У Шурки заалели уши (да и у самого Толика горели тоже). Шурка произнес, глядя Толику в глаза:
– Ты не смей так говорить.
– Это почему “не смей”?
– Потому что он мой друг, вот почему…
“Не друг, а рабовладелец”, – едва не ответил Толик. Но спохватился: зачем? От этих слов Шурка Олега не разлюбит.
– Друг так друг, – устало сказал Толик. – Его счастье… И твоя беда… Ладно, Шурка, спасибо тебе. Но ты не бойся, Олег про наш разговор не узнает.
– Почему?
– Если они подбросят письмо, думаешь, я не пойду в лес? Чтобы опять говорили, что трус?
– Но там же яма!
– А наплевать.
Конечно, Толик не собирался попадать в ловушку. Он придумает свою хитрость. Ответный боевой прием!
Разговор с Шуркой случился под вечер, после полдника, и до самого отбоя Толик размышлял: как же обмануть Олега и компанию? Как выйти победителем и отомстить?

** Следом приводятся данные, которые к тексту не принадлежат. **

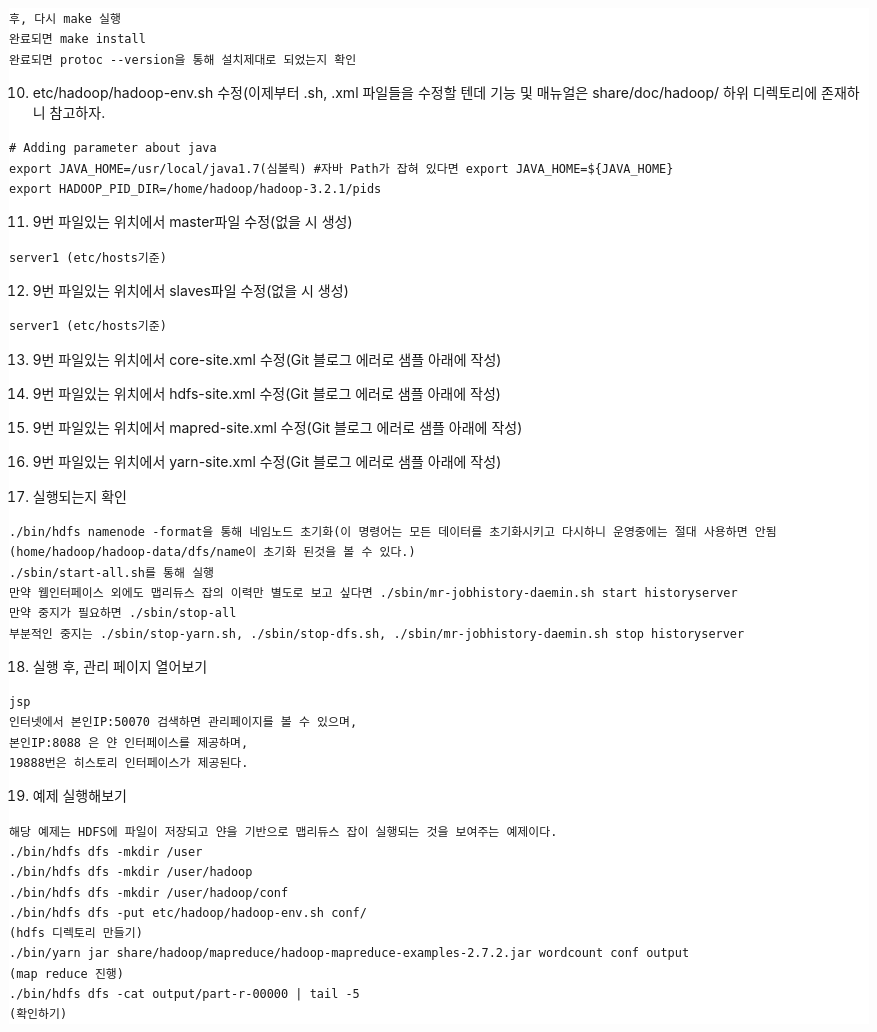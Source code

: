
 ```text
후, 다시 make 실행
완료되면 make install
완료되면 protoc --version을 통해 설치제대로 되었는지 확인
```
  
10. etc/hadoop/hadoop-env.sh 수정(이제부터 .sh, .xml 파일들을 수정할 텐데 기능 및 매뉴얼은 share/doc/hadoop/ 하위 디렉토리에 존재하니 참고하자.
```text
# Adding parameter about java
export JAVA_HOME=/usr/local/java1.7(심볼릭) #자바 Path가 잡혀 있다면 export JAVA_HOME=${JAVA_HOME}
export HADOOP_PID_DIR=/home/hadoop/hadoop-3.2.1/pids
```
  
11. 9번 파일있는 위치에서 master파일 수정(없을 시 생성)
```text
server1 (etc/hosts기준)
```
  
12. 9번 파일있는 위치에서 slaves파일 수정(없을 시 생성)
```text
server1 (etc/hosts기준)
```
  
13. 9번 파일있는 위치에서 core-site.xml 수정(Git 블로그 에러로 샘플 아래에 작성)

  
14. 9번 파일있는 위치에서 hdfs-site.xml 수정(Git 블로그 에러로 샘플 아래에 작성)

  
15. 9번 파일있는 위치에서 mapred-site.xml 수정(Git 블로그 에러로 샘플 아래에 작성)

  
16. 9번 파일있는 위치에서 yarn-site.xml 수정(Git 블로그 에러로 샘플 아래에 작성)

  
17. 실행되는지 확인
```text
./bin/hdfs namenode -format을 통해 네임노드 초기화(이 명령어는 모든 데이터를 초기화시키고 다시하니 운영중에는 절대 사용하면 안됨
(home/hadoop/hadoop-data/dfs/name이 초기화 된것을 볼 수 있다.)
./sbin/start-all.sh를 통해 실행
만약 웹인터페이스 외에도 맵리듀스 잡의 이력만 별도로 보고 싶다면 ./sbin/mr-jobhistory-daemin.sh start historyserver
만약 중지가 필요하면 ./sbin/stop-all
부분적인 중지는 ./sbin/stop-yarn.sh, ./sbin/stop-dfs.sh, ./sbin/mr-jobhistory-daemin.sh stop historyserver
```  
  
18. 실행 후, 관리 페이지 열어보기
```text
jsp
인터넷에서 본인IP:50070 검색하면 관리페이지를 볼 수 있으며,
본인IP:8088 은 얀 인터페이스를 제공하며,
19888번은 히스토리 인터페이스가 제공된다.
```

19. 예제 실행해보기
```text
해당 예제는 HDFS에 파일이 저장되고 얀을 기반으로 맵리듀스 잡이 실행되는 것을 보여주는 예제이다.
./bin/hdfs dfs -mkdir /user
./bin/hdfs dfs -mkdir /user/hadoop
./bin/hdfs dfs -mkdir /user/hadoop/conf
./bin/hdfs dfs -put etc/hadoop/hadoop-env.sh conf/
(hdfs 디렉토리 만들기)
./bin/yarn jar share/hadoop/mapreduce/hadoop-mapreduce-examples-2.7.2.jar wordcount conf output
(map reduce 진행)
./bin/hdfs dfs -cat output/part-r-00000 | tail -5
(확인하기)
```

Можно стащить на кухне похожий на саблю нож-хлеборез и на клочки распластать сетку, когда окажешься в западне. Но… ведь ямы-то все равно тогда не избежать.

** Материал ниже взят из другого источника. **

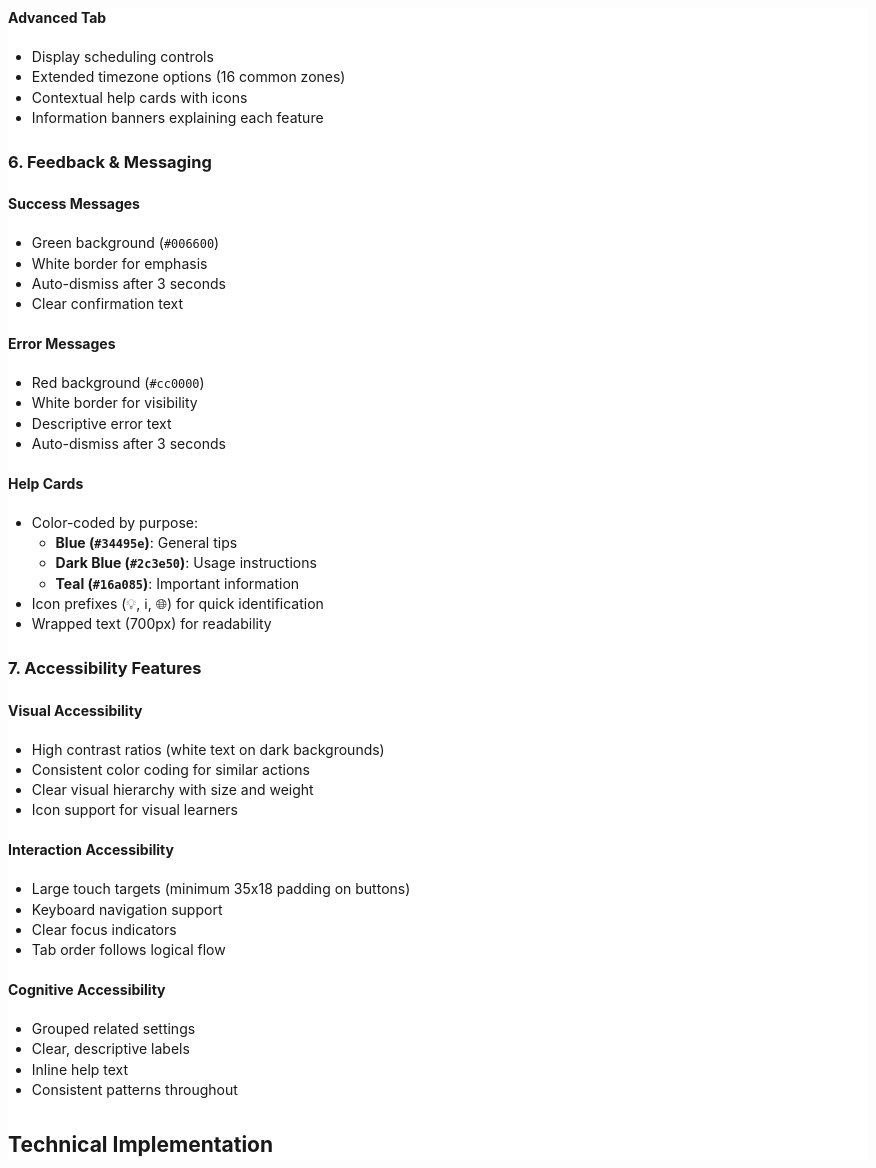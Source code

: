 #### Advanced Tab
- Display scheduling controls
- Extended timezone options (16 common zones)
- Contextual help cards with icons
- Information banners explaining each feature

### 6. Feedback & Messaging

#### Success Messages
- Green background (`#006600`)
- White border for emphasis
- Auto-dismiss after 3 seconds
- Clear confirmation text

#### Error Messages
- Red background (`#cc0000`)
- White border for visibility
- Descriptive error text
- Auto-dismiss after 3 seconds

#### Help Cards
- Color-coded by purpose:
  - **Blue (`#34495e`)**: General tips
  - **Dark Blue (`#2c3e50`)**: Usage instructions
  - **Teal (`#16a085`)**: Important information
- Icon prefixes (💡, ℹ️, 🌐) for quick identification
- Wrapped text (700px) for readability

### 7. Accessibility Features

#### Visual Accessibility
- High contrast ratios (white text on dark backgrounds)
- Consistent color coding for similar actions
- Clear visual hierarchy with size and weight
- Icon support for visual learners

#### Interaction Accessibility
- Large touch targets (minimum 35x18 padding on buttons)
- Keyboard navigation support
- Clear focus indicators
- Tab order follows logical flow

#### Cognitive Accessibility
- Grouped related settings
- Clear, descriptive labels
- Inline help text
- Consistent patterns throughout

## Technical Implementation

А может, подобраться осторожно, ухватить Олега и самого его толкнуть в западню? И потом по веревке – жжик ножом! Пусть летит… в то, что приготовил. А самому – бежать! Но… выходит, опять бежать! К тому же ясно, что Олеговы союзники Толика все равно догонят: одному от многих не уйти.
Или сделать проще? Подойти к Олегу сейчас: “Я про вашу подлость уже знаю! По-честному-то не можете, да? Только целой кучей и в темноте храбрые!”
Но ведь отопрутся. И главное – догадаются про Шурку!
Олег все продумал и рассчитал. Даже то, что не пойдет Толик жаловаться вожатой и начальнику. Не захочет быть ябедой, да и рассказывать, как вляпался в зловонную яму, разве охота? Гордость дороже… Но одного Наклонов не учел! Того, что он, Толик, узнал про яму заранее (спасибо Шурке!). И это преимущество надо использовать!
Но как? Просто голова трещит.
…А может, не будет письма?
После побудки, прыгая в широкие брюки, Толик ощутил в кармане бумагу. Достал сложенный треугольником лист. В письме – все то, что говорил Шурка.
Ну что ж…
Он пойдет! Пускай даже ничего не придумает, все равно пойдет! Там, на месте, видно будет, что делать. Может, достаточно окажется слов: “Эх вы, а еще робингуды!” А может, одному придется кинуться в отчаянный бой (при мысли об этом холодно, но не страшно)… А если окажется все-таки в ловушке – стиснет зубы и будет молчать. Ни на один вопрос не ответит, не застонет даже. Пускай хоть в болоте топят, хоть огнем жгут, хоть щипцами за язык тянут!
Вот тогда они затанцуют! “Что с тобой? Ну, скажи хоть полслова! Ребята, а может, он… может, у него разрыв сердца? Толик! Нечаев! Ну, ты чего? Мы же пошутили!”